Can Nike stock continue to gain in the near term?
As of May 12, Nike stock has fallen around 13% since the beginning of the year. The coronavirus outbreak has shut down sports events and the company’s retail stores. Meanwhile, the stock has recovered and gained over 22% since Nike reported impressive third-quarter earnings results on March 24. In comparison, Adidas and Under Armour (NYSE:UAA) have declined over 33% and 60%, respectively, so far this year.
Nike is in a recovery phase. The company is gradually shifting to a “normalization phase” in Greater China, Japan, and South Korea. The company’s digital sales have witnessed significant growth along with a spike in retail traffic due to increased demand. Nike CEO John Donahoe said in the conference call that “we are seeing accelerating strong double-digit approaching triple-digit growth in our NIKE Digital business.” Nike’s focus on digital sales, its strong supply chain, sourcing capabilities, and its retail strategy should drive its performance in the coming quarters.
Wall Street analysts expect Nike to report sales of $8.0 billion in the fourth quarter. The figure would mark a decline of 21.3% YoY. Currently, analysts expect a decline of 0.82% in the May-ending fiscal 2020. However, analysts expect the company’s revenues to improve and grow by 7.6% YoY in fiscal 2021. Also, analysts expect Nike to report an adjusted EPS of $0.17 in the fourth quarter—a decline of 72.9% YoY. Analysts expect an adjusted EPS of $2.18 and $2.70 in fiscal 2020 and fiscal 2021, respectively. While analysts expect the earnings to decline by 12.3% in fiscal 2020, they expect the earnings to improve and grow by 23.8% YoY in fiscal 2021.
Solid financial results
Nike delivered a strong performance in the third quarter of fiscal 2020. The company reported revenues of $10.1 billion in the quarter, which beat analysts’ estimate of $9.80 billion despite the COVID-19 crisis. Nike’s revenues also rose 5.1% YoY (year-over-year) and 7% on a currency-neutral basis. The company’s revenues benefited from the digital business and strong growth in North America but suffered from lower sales in China.
In the quarter ending February 29, Nike’s reported earnings fell 22.1% YoY. The coronavirus dented the company’s China operations. However, on an adjusted basis, Nike’s EPS was $0.78, which beat Wall Street’s numbers of $0.59 per share. The company’s gross margins also contracted by 80 basis points to 44.3% in the third quarter. Notably, the company had to incur higher costs to manage its inventory, which dented the gross margins. In addition, higher tariffs in North America and higher-margin generation from the Greater China region also hurt the company’s gross margin. Nike had to temporarily close roughly 75% of its branded stores in the Greater China region in February to curb the spread of COVID-19, which hurt its margins. However, the company should benefit from a surge in retail traffic after the COVID-19 dust settles.

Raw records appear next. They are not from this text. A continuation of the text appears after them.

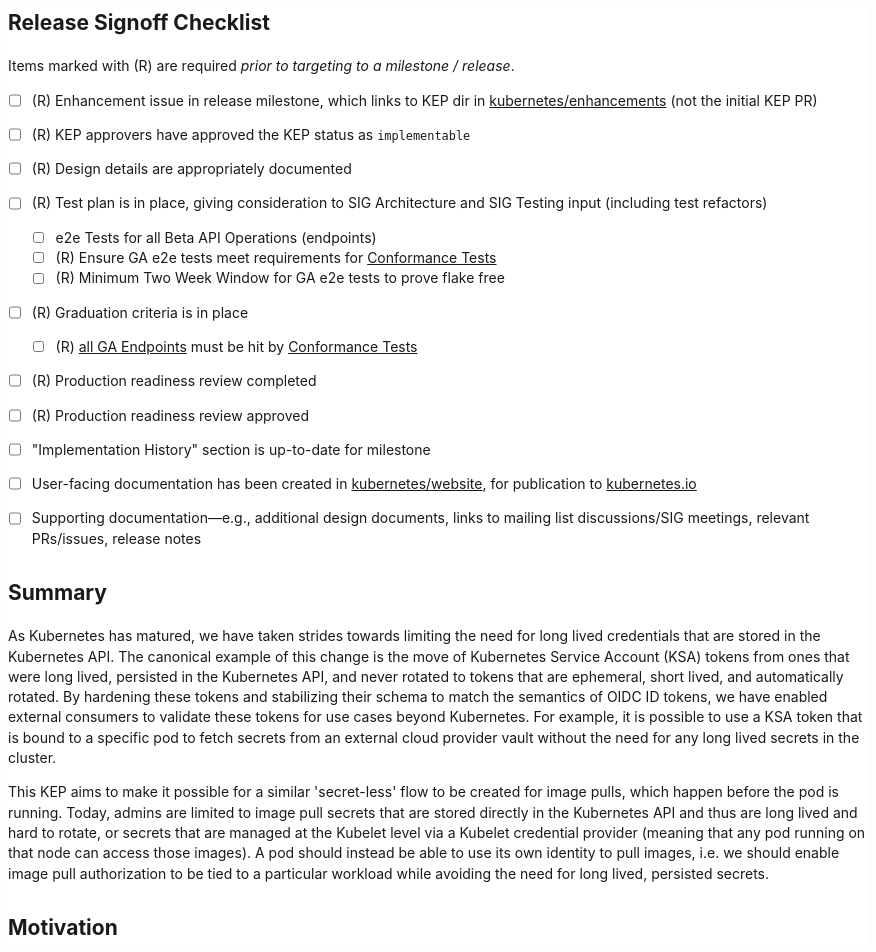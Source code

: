 
## Release Signoff Checklist



Items marked with (R) are required *prior to targeting to a milestone / release*.

- [ ] (R) Enhancement issue in release milestone, which links to KEP dir in [kubernetes/enhancements] (not the initial KEP PR)
- [ ] (R) KEP approvers have approved the KEP status as `implementable`
- [ ] (R) Design details are appropriately documented
- [ ] (R) Test plan is in place, giving consideration to SIG Architecture and SIG Testing input (including test refactors)
  - [ ] e2e Tests for all Beta API Operations (endpoints)
  - [ ] (R) Ensure GA e2e tests meet requirements for [Conformance Tests](https://github.com/kubernetes/community/blob/master/contributors/devel/sig-architecture/conformance-tests.md) 
  - [ ] (R) Minimum Two Week Window for GA e2e tests to prove flake free
- [ ] (R) Graduation criteria is in place
  - [ ] (R) [all GA Endpoints](https://github.com/kubernetes/community/pull/1806) must be hit by [Conformance Tests](https://github.com/kubernetes/community/blob/master/contributors/devel/sig-architecture/conformance-tests.md) 
- [ ] (R) Production readiness review completed
- [ ] (R) Production readiness review approved
- [ ] "Implementation History" section is up-to-date for milestone
- [ ] User-facing documentation has been created in [kubernetes/website], for publication to [kubernetes.io]
- [ ] Supporting documentation—e.g., additional design documents, links to mailing list discussions/SIG meetings, relevant PRs/issues, release notes



[kubernetes.io]: https://kubernetes.io/
[kubernetes/enhancements]: https://git.k8s.io/enhancements
[kubernetes/kubernetes]: https://git.k8s.io/kubernetes
[kubernetes/website]: https://git.k8s.io/website

## Summary



As Kubernetes has matured, we have taken strides towards limiting the need for long
lived credentials that are stored in the Kubernetes API.  The canonical example of this
change is the move of Kubernetes Service Account (KSA) tokens from ones that were
long lived, persisted in the Kubernetes API, and never rotated to tokens that are ephemeral,
short lived, and automatically rotated.  By hardening these tokens and stabilizing
their schema to match the semantics of OIDC ID tokens, we have enabled external consumers
to validate these tokens for use cases beyond Kubernetes.  For example, it is possible to
use a KSA token that is bound to a specific pod to fetch secrets from an external cloud
provider vault without the need for any long lived secrets in the cluster.

This KEP aims to make it possible for a similar 'secret-less' flow to be created for
image pulls, which happen before the pod is running.  Today, admins are limited to image pull
secrets that are stored directly in the Kubernetes API and thus are long lived and hard to rotate,
or secrets that are managed at the Kubelet level via a Kubelet credential provider (meaning
that any pod running on that node can access those images).  A pod should instead be able
to use its own identity to pull images, i.e. we should enable image pull authorization to be
tied to a particular workload while avoiding the need for long lived, persisted secrets.

## Motivation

Analysts’ recommendations and technical details
Among the 34 analysts covering Nike stock, 27 recommend a “buy,” five recommend a “hold,” and two recommend a “sell.” Analysts have an average target price of $94.08 on Nike. The target price implies a return of 6.59% based on the closing price of $88.26 on Tuesday.
Nike’s 14-day RSI (relative strength index) score is 52.79. The RSI suggests that the stock isn’t “oversold” or “overbought.” The stock closed near its middle Bollinger Band level of $87.87, which suggests that it isn’t overbought or oversold.